# [Problem description]
Could you retype all of the entries below word for word?

# [Given data]
━━━━

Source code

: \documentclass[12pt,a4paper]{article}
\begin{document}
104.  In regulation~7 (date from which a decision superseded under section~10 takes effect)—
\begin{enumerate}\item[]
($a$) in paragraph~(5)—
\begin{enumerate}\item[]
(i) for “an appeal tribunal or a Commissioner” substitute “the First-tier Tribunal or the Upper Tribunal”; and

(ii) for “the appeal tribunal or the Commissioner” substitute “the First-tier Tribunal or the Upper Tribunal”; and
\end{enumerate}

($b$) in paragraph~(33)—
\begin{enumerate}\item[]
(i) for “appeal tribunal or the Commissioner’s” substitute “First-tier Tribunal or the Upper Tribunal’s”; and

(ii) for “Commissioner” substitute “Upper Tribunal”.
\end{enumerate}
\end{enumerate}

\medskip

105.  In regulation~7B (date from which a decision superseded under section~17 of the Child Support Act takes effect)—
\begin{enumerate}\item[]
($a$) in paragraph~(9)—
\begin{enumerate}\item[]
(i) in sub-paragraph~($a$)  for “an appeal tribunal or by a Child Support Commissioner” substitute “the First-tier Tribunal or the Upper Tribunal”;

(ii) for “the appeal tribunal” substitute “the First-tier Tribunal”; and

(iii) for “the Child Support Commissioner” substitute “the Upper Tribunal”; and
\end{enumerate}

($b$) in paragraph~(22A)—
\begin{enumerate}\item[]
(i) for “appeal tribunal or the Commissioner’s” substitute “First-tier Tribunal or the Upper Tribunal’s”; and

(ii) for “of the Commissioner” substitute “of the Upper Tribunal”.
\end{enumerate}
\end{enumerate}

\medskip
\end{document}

━━━━

# [Exercise solution]
Source code

: \documentclass[12pt,a4paper]{article}
\begin{document}
104.  In regulation~7 (date from which a decision superseded under section~10 takes effect)—
\begin{enumerate}\item[]
($a$) in paragraph~(5)—
\begin{enumerate}\item[]
(i) for “an appeal tribunal or a Commissioner” substitute “the First-tier Tribunal or the Upper Tribunal”; and

(ii) for “the appeal tribunal or the Commissioner” substitute “the First-tier Tribunal or the Upper Tribunal”; and
\end{enumerate}

($b$) in paragraph~(33)—
\begin{enumerate}\item[]
(i) for “appeal tribunal or the Commissioner’s” substitute “First-tier Tribunal or the Upper Tribunal’s”; and

(ii) for “Commissioner” substitute “Upper Tribunal”.
\end{enumerate}
\end{enumerate}

\medskip

105.  In regulation~7B (date from which a decision superseded under section~17 of the Child Support Act takes effect)—
\begin{enumerate}\item[]
($a$) in paragraph~(9)—
\begin{enumerate}\item[]
(i) in sub-paragraph~($a$)  for “an appeal tribunal or by a Child Support Commissioner” substitute “the First-tier Tribunal or the Upper Tribunal”;

(ii) for “the appeal tribunal” substitute “the First-tier Tribunal”; and

(iii) for “the Child Support Commissioner” substitute “the Upper Tribunal”; and
\end{enumerate}

($b$) in paragraph~(22A)—
\begin{enumerate}\item[]
(i) for “appeal tribunal or the Commissioner’s” substitute “First-tier Tribunal or the Upper Tribunal’s”; and

(ii) for “of the Commissioner” substitute “of the Upper Tribunal”.
\end{enumerate}
\end{enumerate}

\medskip
\end{document}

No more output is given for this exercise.